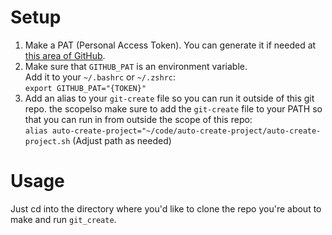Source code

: # Setup

1. Make a PAT (Personal Access Token). You can generate it if needed at [this area of GitHub](https://github.com/settings/tokens).
2. Make sure that `GITHUB_PAT` is an environment variable.  
   Add it to your `~/.bashrc` or `~/.zshrc`:  
   `export GITHUB_PAT="{TOKEN}"`
3. Add an alias to your `git-create` file so you can run it outside of this git repo. the scopelso make sure to add the `git-create` file to your PATH so that you can run in from outside the scope of this repo:  
   `alias auto-create-project="~/code/auto-create-project/auto-create-project.sh` (Adjust path as needed)

# Usage

Just cd into the directory where you'd like to clone the repo you're about to make and run `git_create`.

--

Once every line above has been checked for the string "alias", give the number of matching lines and nothing more.

2